Pakistan ulusal güvenlik ekibinden, özellikle de Servisler Arası İstihbarat (ISI) teşkilatından gelen açıklamalar Taliban’ın tekrar iktidara gelmesinden mutlu olduklarını gösteriyor. ISI’nin, önce 1980’lerde Sovyet işgaline karşı verdiği mücadelede ve daha sonra yakın zamanda ABD destekli Afgan hükümetine karşı isyanında, grubu destekleme konusunda uzun bir geçmişi var. Pakistan, bölgedeki hedeflerine ulaşmak için ABD ile çalıştığını ve bunun için bol miktarda ABD yardımı aldığını açıkça belirtse de aynı zamanda Taliban’ı da destekliyordu. Pakistan hem ABD’ye hem de Çin’e ve Hindistan’a karşı bundan sonra Afganistan’da atılacak adımlarda vazgeçilmez bir karar verici konumuna oturduğunu düşünüyor. Bu belli doğruları içeren bir düşünme biçimi olmakla beraber Pakistan’ı araçsallaştırmasının yanında Orta Asya ve Afganistan jeopolitiğine Washington’un ilgisinin son 20 yıldan çok farklı olacağını hesap etmeyen bir yaklaşım.
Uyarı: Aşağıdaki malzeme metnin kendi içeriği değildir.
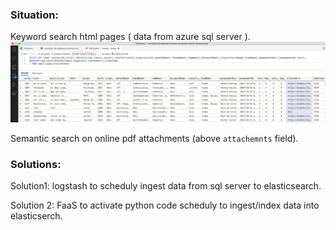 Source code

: ### Situation:

Keyword search html pages ( data from azure sql server ).
![data structure](./doc/sql_data_structure.png)

Semantic search on online pdf attachments (above `attachemnts` field).

### Solutions:

Solution1: logstash to scheduly ingest data from sql server to elasticsearch.

Solution 2: FaaS to activate python code scheduly to ingest/index data into elasticserch.

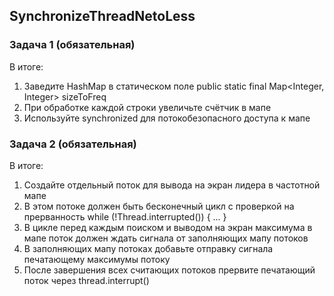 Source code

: ## SynchronizeThreadNetoLess
### Задача 1 (обязательная)
В итоге:
1. Заведите HashMap в статическом поле public static final Map<Integer, Integer> sizeToFreq
2. При обработке каждой строки увеличьте счётчик в мапе
3. Используйте synchronized для потокобезопасного доступа к мапе

### Задача 2 (обязательная)
В итоге:

1. Создайте отдельный поток для вывода на экран лидера в частотной мапе
2. В этом потоке должен быть бесконечный цикл с проверкой на прерванность while (!Thread.interrupted()) { ... }
3. В цикле перед каждым поиском и выводом на экран максимума в мапе поток должен ждать сигнала от заполняющих мапу потоков
4. В заполняющих мапу потоках добавьте отправку сигнала печатающему максимумы потоку
5. После завершения всех считающих потоков прервите печатающий поток через thread.interrupt()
Washington’da hemen herkes Pakistan’ı Taliban’ın 2001’deki küllerinden yeniden doğmasını sağlayan aktör olarak görüyor. İslamabad ise Amerika’yı Pakistan’ı günah keçisi ilan etmekle suçluyor. İmran Han’ın, Taliban’ın zaferini “köleliğin zincirlerini kırması” olarak tarif eden bir tweet atıp ardından silmesi hem Pakistan’ın mütereddit halini hem de Hindistan’a karşı önemli bir jeopolitik mevzi kazandığını gösteriyor. Ancak 25 yıl önce de olduğu gibi savaşan bir Taliban’la zafer kazanan bir Taliban’ı Pakistan’ın kontrol etme sınırları birbirinden farklı olacaktır. İslamabad’ın daha büyük sorunu ise adım adım kendisini oturttuğu ve kolay yönetemeyeceği jeopolitik eksen. ABD’nin Pekin karşısında Hindistan’a stratejik ortak olarak yatırım yapması Pakistan’ın Çin’in “ekonomik koridoru” haline dönüşme sürecine itmeye devam ediyor. Bu durum İslamabad’ın Pekin-Washington arasında jeopolitik ve ekonomik sıkışma yaşamasına yol açıyor.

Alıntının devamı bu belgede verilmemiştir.